TEMPO.CO, Jakarta - Sedikitnya kursi untuk Golkar dan PAN di dalam Kabinet Kerja menunjukkan bahwa Presiden Joko Widodo masih memiliki kontrol dan daya tawar tinggi terhadap partai politik.
Namun, menurut Direktur Eksekutif Indikator Politik Burhanudin Muhtadi, situasi itu bisa berbalik apabila Presiden Joko Widodo tidak hati-hati.
"Kalau tidak diatur, ke depannya situasi itu bisa berubah menjadi kartel politik," ujar Burhan dalam diskusi mengenai dampak reshuffle jilid II di Jakarta, Sabtu, 6 Agustus 2016. Kartel politik terjadi di mana elite politik secara terselubung memuluskan kepentingannya.
Sebagaimana diketahui, sejak PAN dan Golkar bergabung ke pihak pemerintah, Presiden Joko Widodo makin berani dalam mengambil kebijakan dan keputusan. Segala keputusannya pun bisa terwujud dengan cepat.
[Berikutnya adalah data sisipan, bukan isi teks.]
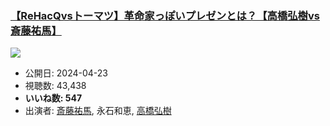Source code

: ### [【ReHacQvsトーマツ】革命家っぽいプレゼンとは？【高橋弘樹vs斎藤祐馬】](https://www.youtube.com/watch?v=bbrHZLPAeQE)
[![](https://img.youtube.com/vi/bbrHZLPAeQE/sddefault.jpg)](https://www.youtube.com/watch?v=bbrHZLPAeQE)
-   公開日: 2024-04-23
-   視聴数: 43,438
-   **いいね数: 547**
-   出演者: [斎藤祐馬](/rehacq_fan/people/斎藤祐馬 "wikilink"), 永石和恵, [高橋弘樹](/rehacq_fan/people/高橋弘樹 "wikilink")
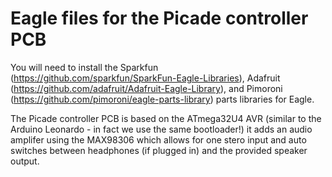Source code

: Eagle files for the Picade controller PCB
=========================================

You will need to install the Sparkfun (https://github.com/sparkfun/SparkFun-Eagle-Libraries), Adafruit (https://github.com/adafruit/Adafruit-Eagle-Library), and Pimoroni (https://github.com/pimoroni/eagle-parts-library) parts libraries for Eagle.

The Picade controller PCB is based on the ATmega32U4 AVR (similar to the Arduino Leonardo - in fact we use the same bootloader!) it adds an audio amplifer using the MAX98306 which allows for one stero input and auto switches between headphones (if plugged in) and the provided speaker output.
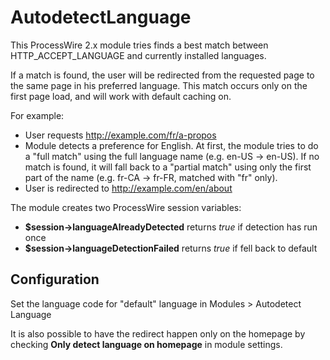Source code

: # AutodetectLanguage
This ProcessWire 2.x module tries finds a best match between HTTP_ACCEPT_LANGUAGE and currently installed languages. 

If a match is found, the user will be redirected from the requested page to the same page in his preferred language. This match occurs only on the first page load, and will work with default caching on.

For example:
- User requests http://example.com/fr/a-propos
- Module detects a preference for English. At first, the module tries to do a "full match" using the full language name (e.g. en-US -> en-US). If no match is found, it will fall back to a "partial match" using only the first part of the name (e.g. fr-CA -> fr-FR, matched with "fr" only).
- User is redirected to http://example.com/en/about

The module creates two ProcessWire session variables:
- **$session->languageAlreadyDetected** returns *true* if detection has run once
- **$session->languageDetectionFailed** returns *true* if fell back to default

## Configuration
Set the language code for "default" language in Modules > Autodetect Language

It is also possible to have the redirect happen only on the homepage by checking **Only detect language on homepage** in module settings.
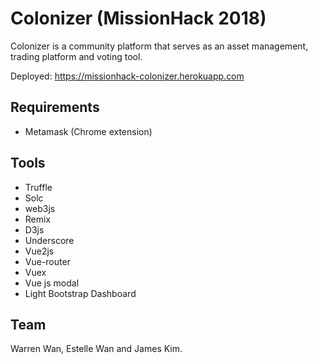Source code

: # Colonizer (MissionHack 2018)

Colonizer is a community platform that serves as an asset management, trading platform and voting tool.

Deployed: https://missionhack-colonizer.herokuapp.com

## Requirements

- Metamask (Chrome extension)

## Tools

- Truffle
- Solc
- web3js
- Remix
- D3js
- Underscore
- Vue2js
- Vue-router
- Vuex
- Vue js modal
- Light Bootstrap Dashboard

## Team

Warren Wan, Estelle Wan and James Kim.
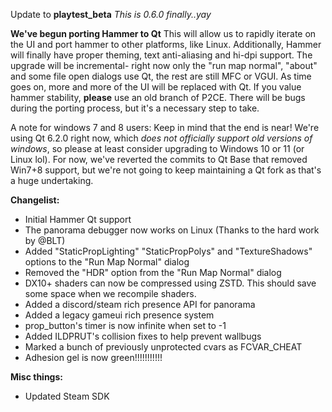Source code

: Update to **playtest_beta**
*This is 0.6.0 finally..yay*

**We've begun porting Hammer to Qt**
This will allow us to rapidly iterate on the UI and port hammer to other platforms, like Linux. Additionally, Hammer will finally have proper theming, text anti-aliasing and hi-dpi support. 
The upgrade will be incremental- right now only the "run map normal", "about" and some file open dialogs use Qt, the rest are still MFC or VGUI. As time goes on, more and more of the UI will be replaced with Qt. 
If you value hammer stability, **please** use an old branch of P2CE. There will be bugs during the porting process, but it's a necessary step to take. 

A note for windows 7 and 8 users: Keep in mind that the end is near! We're using Qt 6.2.0 right now, which *does not officially support old versions of windows*, so please at least consider upgrading to Windows 10 or 11 (or Linux lol). For now, we've reverted the commits to Qt Base that removed Win7+8 support, but we're not going to keep maintaining a Qt fork as that's a huge undertaking. 

**Changelist:**
- Initial Hammer Qt support
- The panorama debugger now works on Linux (Thanks to the hard work by @BLT)
- Added "StaticPropLighting" "StaticPropPolys" and "TextureShadows" options to the "Run Map Normal" dialog
- Removed the "HDR" option from the "Run Map Normal" dialog
- DX10+ shaders can now be compressed using ZSTD. This should save some space when we recompile shaders.
- Added a discord/steam rich presence API for panorama
- Added a legacy gameui rich presence system 
- prop_button's timer is now infinite when set to -1 
- Added ILDPRUT's collision fixes to help prevent wallbugs 
- Marked a bunch of previously unprotected cvars as FCVAR_CHEAT
- Adhesion gel is now green!!!!!!!!!!!

**Misc things:**
- Updated Steam SDK
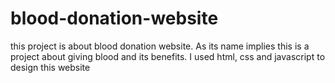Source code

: # blood-donation-website
this project is about blood donation website. As its name implies this is a project about giving blood and its benefits. I used html, css and javascript to design this website 
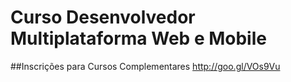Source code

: # Curso Desenvolvedor Multiplataforma Web e Mobile

##Inscrições para Cursos Complementares
http://goo.gl/VOs9Vu

<!--## Pesquisa de Satisfação (03/09/2016)-->
<!--http://goo.gl/hEbLxH-->

<!--## Pesquisa de Disponibilidade de Horários (27/08/2016)-->
<!--http://goo.gl/z7PJIw-->
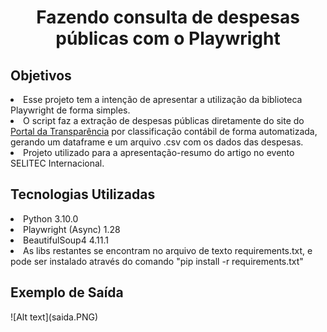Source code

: <h1 align="center"> Fazendo consulta de despesas públicas com o Playwright </h1>

<h2 align="left"> Objetivos </h2>
<p>
 <li>Esse projeto tem a intenção de apresentar a utilização da biblioteca Playwright de forma simples.
 <li>O script faz a extração de despesas públicas diretamente do site do <a href="https://portaldatransparencia.gov.br/">Portal da Transparência</a> por classificação contábil de forma automatizada, gerando um dataframe e um arquivo .csv com os dados das despesas.
 <li>Projeto utilizado para a apresentação-resumo do artigo no evento SELITEC Internacional.
</p>

<h2 align="left"> Tecnologias Utilizadas </h2>
<p> 
 <li>Python 3.10.0
 <li>Playwright (Async) 1.28
 <li>BeautifulSoup4 4.11.1
 <li>As libs restantes se encontram no arquivo de texto requirements.txt, e pode ser instalado através do comando "pip install -r requirements.txt"
</p>

<h2 align="left"> Exemplo de Saída </h2>
![Alt text](saida.PNG)


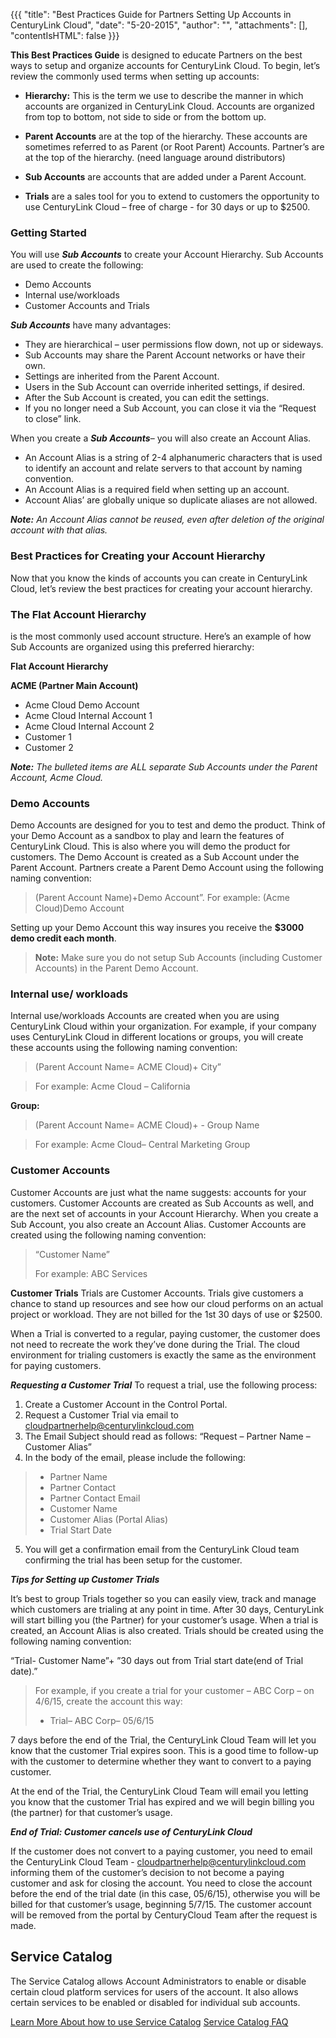 {{{
  "title": "Best Practices Guide for Partners Setting Up Accounts in CenturyLink Cloud",
  "date": "5-20-2015",
  "author": "",
  "attachments": [],
  "contentIsHTML": false
}}}

**This Best Practices Guide** is designed to educate Partners on the best ways to setup and organize accounts for CenturyLink Cloud. To begin, let’s review the commonly used terms when setting up accounts:

- **Hierarchy:**  This is the term we use to describe the manner in which accounts are organized in CenturyLink Cloud.  Accounts are organized from top to bottom, not side to side or from the bottom up.

- **Parent Accounts** are at the top of the hierarchy.  These accounts are sometimes referred to as Parent (or Root Parent) Accounts.  Partner’s are at the top of the hierarchy. (need language around distributors)

- **Sub Accounts** are accounts that are added under a Parent Account.

- **Trials** are a sales tool for you to extend to customers the opportunity to use CenturyLink Cloud – free of charge - for 30 days or up to $2500.

### Getting Started
You will use _**Sub Accounts**_ to create your Account Hierarchy. Sub Accounts are used to create the following:

-    Demo Accounts
-    Internal use/workloads
-    Customer Accounts and Trials

_**Sub Accounts**_ have many advantages:
-    They are hierarchical – user permissions flow down, not up or sideways.
-    Sub Accounts may share the Parent Account networks or have their own.
-    Settings are inherited from the Parent Account.
-    Users in the Sub Account can override inherited settings, if desired.
-    After the Sub Account is created, you can edit the settings.
-    If you no longer need a Sub Account, you can close it via the “Request to close” link.

When you create a _**Sub Accounts**_– you will also create an Account Alias.
-    An Account Alias is a string of 2-4 alphanumeric characters that is used to identify an account and relate servers to that account by naming convention.
-    An Account Alias is a required field when setting up an account.
-    Account Alias’ are globally unique so duplicate aliases are not allowed.

_**Note:** An Account Alias cannot be reused, even after deletion of the original account with that alias._

### Best Practices for Creating your Account Hierarchy
Now that you know the kinds of accounts you can create in CenturyLink Cloud, let’s review the best practices for creating your account hierarchy.

### The Flat Account Hierarchy
is the most commonly used account structure. Here’s an example of how Sub Accounts are organized using this preferred hierarchy:

**Flat Account Hierarchy**

**ACME (Partner Main Account)**
- Acme Cloud Demo Account
- Acme Cloud Internal Account 1
- Acme Cloud Internal Account 2
- Customer 1
- Customer 2

_**Note:** The bulleted items are ALL separate Sub Accounts under the Parent Account, Acme Cloud._

### Demo Accounts
Demo Accounts are designed for you to test and demo the product.  Think of your Demo Account as a sandbox to play and learn the features of CenturyLink Cloud.  This is also where you will demo the product for customers.  The Demo Account is created as a Sub Account under the Parent Account.  Partners create a Parent Demo Account using the following naming convention:
>(Parent Account Name)+Demo Account”.
>    For example:
    (Acme Cloud)Demo Account

Setting up your Demo Account this way insures you receive the **$3000 demo credit each month**.

> **Note:** Make sure you do not setup Sub Accounts (including Customer Accounts) in the Parent Demo Account.

### Internal use/ workloads
Internal use/workloads Accounts are created when you are using CenturyLink Cloud within your organization.  For example, if your company uses CenturyLink Cloud in different locations or groups, you will create these accounts using the following naming convention:
>(Parent Account Name= ACME Cloud)+ City”

> For example: Acme Cloud – California

**Group:**
>(Parent Account Name= ACME Cloud)+ - Group Name

>For example: Acme Cloud– Central Marketing Group

### Customer Accounts
Customer Accounts are just what the name suggests:  accounts for your customers.  Customer Accounts are created as Sub Accounts as well, and are the next set of accounts in your Account Hierarchy.  When you create a Sub Account, you also create an Account Alias.  Customer Accounts are created using the following naming convention:
>“Customer Name”
>
>For example: ABC Services

**Customer Trials**
Trials are Customer Accounts.  Trials give customers a chance to stand up resources and see how our cloud performs on an actual project or workload.      They are not billed for the 1st 30 days of use or $2500.

When a Trial is converted to a regular, paying customer, the customer does not need to recreate the work they’ve done during the Trial.  The cloud environment for trialing customers is exactly the same as the environment for paying customers.

_**Requesting a Customer Trial**_
To request a trial, use the following process:

1. Create a Customer Account in the Control Portal.
2. Request a Customer Trial via email to cloudpartnerhelp@centurylinkcloud.com
3. The Email Subject should read as follows:  “Request – Partner Name – Customer Alias”
4. In the body of the email, please include the following:
>+ Partner Name
>+  Partner Contact
>+  Partner Contact Email
>+  Customer Name
>+  Customer Alias (Portal Alias)
>+  Trial Start Date

5. You will get a confirmation email from the CenturyLink Cloud team confirming the trial has been setup for the customer.

_**Tips for Setting up Customer Trials**_

It’s best to group Trials together so you can easily view, track and manage which customers are trialing at any point in time.  After 30 days, CenturyLink will start billing you (the Partner) for your customer’s usage.  When a trial is created, an Account Alias is also created.  Trials should be created using the following naming convention:

“Trial- Customer Name”+ ”30 days out from Trial start date(end of Trial date).”
>For example, if you create a trial for your customer – ABC Corp – on 4/6/15, create the account this way:
 >+ Trial– ABC Corp– 05/6/15

7 days before the end of the Trial, the CenturyLink Cloud Team will let you know that the customer Trial expires soon.  This is a good time to follow-up with the customer to determine whether they want to convert to a paying customer.

At the end of the Trial, the CenturyLink Cloud Team will email you letting you know that the customer Trial has expired and we will begin billing you (the partner) for that customer’s usage.

_**End of Trial: Customer cancels use of CenturyLink Cloud**_

If the customer does not convert to a paying customer, you need to email the CenturyLink Cloud Team - cloudpartnerhelp@centurylinkcloud.com informing them of the customer’s decision to not become a paying customer and ask for closing the account.  You need to close the account before the end of the trial date (in this case, 05/6/15), otherwise you will be billed for that customer’s usage, beginning 5/7/15.
The customer account will be removed from the portal by CenturyCloud Team after the request is made.

## Service Catalog
The Service Catalog allows Account Administrators to enable or disable certain cloud platform services for users of the account. It also allows certain services to be enabled or disabled for individual sub accounts.

[Learn More About how to use Service Catalog](../General/getting-started-with-the-service-catalog.md)
[Service Catalog FAQ](../General/service-catalog-faq.md)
Beberapa di antaranya adalah sahnya UU Tax Amnesty, terpilihnya Tito Karnavian sebagai Kapolri, hingga tertundanya revisi UU Komisi Pemberantasa Korupsi. Hal itu, menurut Burhanudin, tidak akan terjadi apabila tidak ada Golkar dan PAN yang mendukung Jokowi dari parlemen.
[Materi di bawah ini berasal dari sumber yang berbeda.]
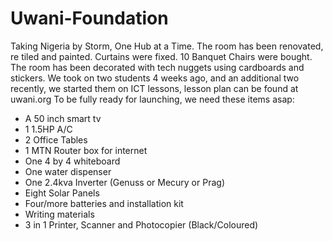 # Uwani-Foundation
Taking Nigeria by Storm, One Hub at a Time.
The room has been renovated, re tiled and painted. Curtains were fixed. 10 Banquet Chairs were bought.
The room has been decorated with tech nuggets using cardboards and stickers.
We took on two students 4 weeks ago, and an additional two recently, we started them on ICT lessons, lesson plan can be found at uwani.org 
To be fully ready for launching, we need these items asap:
- A 50 inch smart tv
- 1 1.5HP A/C
- 2 Office Tables
- 1 MTN Router box for internet
- One 4 by 4 whiteboard
- One water dispenser
- One 2.4kva Inverter (Genuss or Mecury or Prag)
- Eight Solar Panels
- Four/more batteries and installation kit
- Writing materials
- 3 in 1 Printer, Scanner and Photocopier (Black/Coloured)
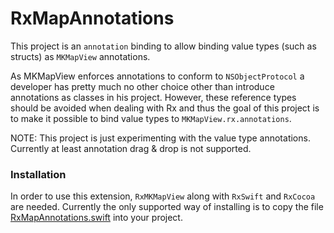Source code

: # RxMapAnnotations

This project is an `annotation` binding to allow binding value types (such as structs) as `MKMapView` annotations.

As MKMapView enforces annotations to conform to `NSObjectProtocol` a developer has pretty much no other choice other than introduce annotations as classes in his project. However, these reference types should be avoided when dealing with Rx and thus the goal of this project is to make it possible to bind value types to `MKMapView.rx.annotations`.

NOTE: This project is just experimenting with the value type annotations. Currently at least annotation drag & drop is not supported.

### Installation

In order to use this extension, `RxMKMapView` along with `RxSwift` and `RxCocoa` are needed. Currently the only supported way of installing is to copy the file [RxMapAnnotations.swift](RxMapAnnotations/RxMapAnnotations.swift) into your project.
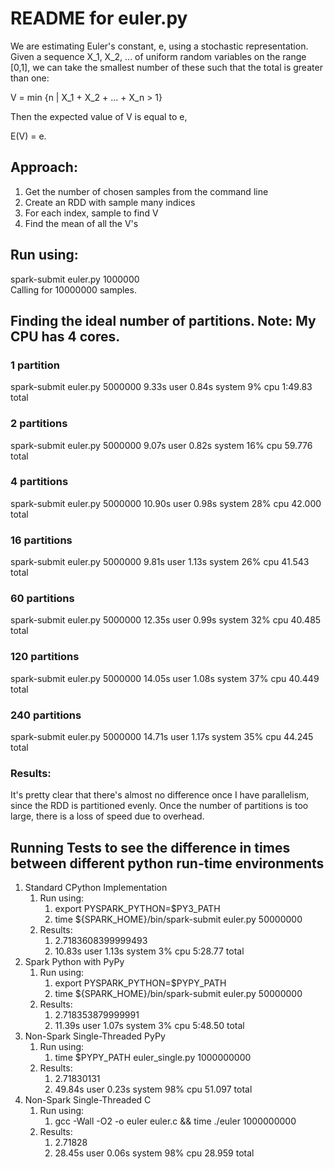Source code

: # README for euler.py

We are estimating Euler's constant, e, using a stochastic representation. Given a sequence X_1, X_2, ... of uniform 
random variables on the range [0,1], we can take the smallest number of these such that the total is greater than one:

V = min {n | X_1 + X_2 + ... + X_n > 1}

Then the expected value of V is equal to e, 

E(V) = e.

## Approach:
1. Get the number of chosen samples from the command line
2. Create an RDD with sample many indices
3. For each index, sample to find V
4. Find the mean of all the V's

## Run using:
spark-submit euler.py 1000000 \
Calling for 10000000 samples.

## Finding the ideal number of partitions. Note: My CPU has 4 cores.

### 1 partition
spark-submit euler.py 5000000  9.33s user 0.84s system 9% cpu 1:49.83 total

### 2 partitions
spark-submit euler.py 5000000  9.07s user 0.82s system 16% cpu 59.776 total

### 4 partitions
spark-submit euler.py 5000000  10.90s user 0.98s system 28% cpu 42.000 total

### 16 partitions
spark-submit euler.py 5000000  9.81s user 1.13s system 26% cpu 41.543 total

### 60 partitions
spark-submit euler.py 5000000  12.35s user 0.99s system 32% cpu 40.485 total

### 120 partitions
spark-submit euler.py 5000000  14.05s user 1.08s system 37% cpu 40.449 total

### 240 partitions
spark-submit euler.py 5000000  14.71s user 1.17s system 35% cpu 44.245 total

### Results:
It's pretty clear that there's almost no difference once I have parallelism, since the RDD is partitioned evenly. 
Once the number of partitions is too large, there is a loss of speed due to overhead.

## Running Tests to see the difference in times between different python run-time environments
1) Standard CPython Implementation
   1) Run using: 
      1) export PYSPARK_PYTHON=$PY3_PATH 
      2) time ${SPARK_HOME}/bin/spark-submit euler.py 50000000
   2) Results: 
      1) 2.7183608399999493 
      2) 10.83s user 1.13s system 3% cpu 5:28.77 total
2) Spark Python with PyPy
   1) Run using: 
      1) export PYSPARK_PYTHON=$PYPY_PATH 
      2) time ${SPARK_HOME}/bin/spark-submit euler.py 50000000
   2) Results: 
      1) 2.718353879999991 
      2) 11.39s user 1.07s system 3% cpu 5:48.50 total
3) Non-Spark Single-Threaded PyPy
    1) Run using:
       1) time $PYPY_PATH euler_single.py 1000000000
    2) Results:
       1) 2.71830131
       2) 49.84s user 0.23s system 98% cpu 51.097 total
4) Non-Spark Single-Threaded C
    1) Run using:
       1) gcc -Wall -O2 -o euler euler.c && time ./euler 1000000000
    2) Results:
       1) 2.71828
       2) 28.45s user 0.06s system 98% cpu 28.959 total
Burhan menilai bentuk politik pemerintahan Jokowi akan menjadi berbentuk kartel apabila Presiden tidak bisa menunjukkan kemampuan kontrolnya di hadapan partai-partai pendukungnya.
Sebagai contoh, menjadi terlalu dekat dengan partai politik atau terlalu berkompromi dengan keinginan partai. Nah, tersedianya kursi di kabinet bagi Golkar dan PAN, kata Burhan, sebenarnya salah satu bentuk kompromi, meski kecil.
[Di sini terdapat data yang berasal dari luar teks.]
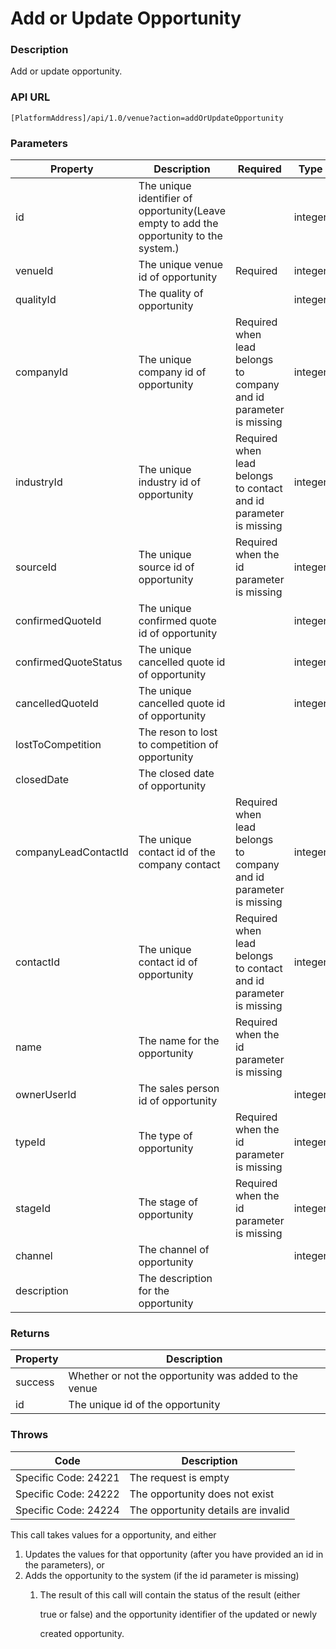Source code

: # Add or Update Opportunity

### Description

Add or update opportunity.

### API URL

`[PlatformAddress]/api/1.0/venue?action=addOrUpdateOpportunity`

### Parameters

| Property | Description | Required | Type |
| --- | --- | --- | --- |
| id | The unique identifier of opportunity\(Leave empty to add the opportunity to the system.\) |  | integer |
| venueId | The unique venue id of opportunity | Required | integer |
| qualityId | The quality of opportunity |  | integer |
| companyId | The unique company id of opportunity | Required when lead belongs to company and id parameter is missing | integer |
| industryId | The unique industry id of opportunity | Required when lead belongs to contact and id parameter is missing | integer |
| sourceId | The unique source id of opportunity | Required when the id parameter is missing | integer |
| confirmedQuoteId | The unique confirmed quote id of opportunity |  | integer |
| confirmedQuoteStatus | The unique cancelled quote id of opportunity |  | integer |
| cancelledQuoteId | The unique cancelled quote id of opportunity |  | integer |
| lostToCompetition | The reson to lost to competition of opportunity |  |  |
| closedDate | The closed date of opportunity |  |  |
| companyLeadContactId | The unique contact id of the company contact | Required when lead belongs to company and id parameter is missing | integer |
| contactId | The unique contact id of opportunity | Required when lead belongs to contact and id parameter is missing | integer |
| name | The name for the opportunity | Required when the id parameter is missing |  |
| ownerUserId | The sales person id of opportunity |  | integer |
| typeId | The type of opportunity | Required when the id parameter is missing | integer |
| stageId | The stage of opportunity | Required when the id parameter is missing | integer |
| channel | The channel of opportunity |  | integer |
| description | The description for the opportunity |  |  |

### Returns

| Property | Description |
| --- | --- |
| success | Whether or not the opportunity was added to the venue |
| id | The unique id of the opportunity |

### Throws

| Code | Description |
| --- | --- |
| Specific Code: 24221 | The request is empty |
| Specific Code: 24222 | The opportunity does not exist |
| Specific Code: 24224 | The opportunity details are invalid |

This call takes values for a opportunity, and either

1. Updates the values for that opportunity \(after you have provided an id in the parameters\), or
2. Adds the opportunity to the system \(if the id parameter is missing\)
   1. The result of this call will contain the status of the result \(either

      true or false\) and the opportunity identifier of the updated or newly

      created opportunity.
Jika kontrol terhadap Parpol itu terus melemah, maka ke depannya akan dimanfaatkan partai untuk masuk lebih jauh ke dalam pemerintahan. Dan ketika partai sudah masuk terlalu dalam, perlahan mereka akan mulai mengendalikan kebijakan atau posisi-posisi strategis demi kepentingan pribadi yang seharusnya hanya boleh diatur oleh Jokowi.
"Tanda-tanda dasarnya ada, seperti kekuatan hegemoni di parlemen yang bisa memperlemah cek and ricek. Untungnya, Presiden Joko Widodo belum sepenuhnya diatur. Malah, Golkar dan PAN yang diatur olehnya. Mungkin perlu ada benefit of the doubt (prasangka) juga bahwa memang ada kartel tetapi Presiden Joko Widodo yang mengambil manfaatnya," ujar Burhan.
Hal serupa disampaikan oleh Kepala Pusat Studi Kebijakan Publik UIN Ali Munhanif. Ali menilai reshuffle jilid II kemarin berhasil menjungkirbalikkan anggapan publik di awal pemerintahan bahwa Jokowi hanyalah petugas partai politik.
Namun, Presiden Joko Widodo tetap harus terus waspada, tak terkecuali terhadap PDIP yang menjadi partai asalnya. "Jokowi malah ingin mengambil jarak dengan PDI-P, enggak tahan juga dia dianggap petugas partai," ucap Ali.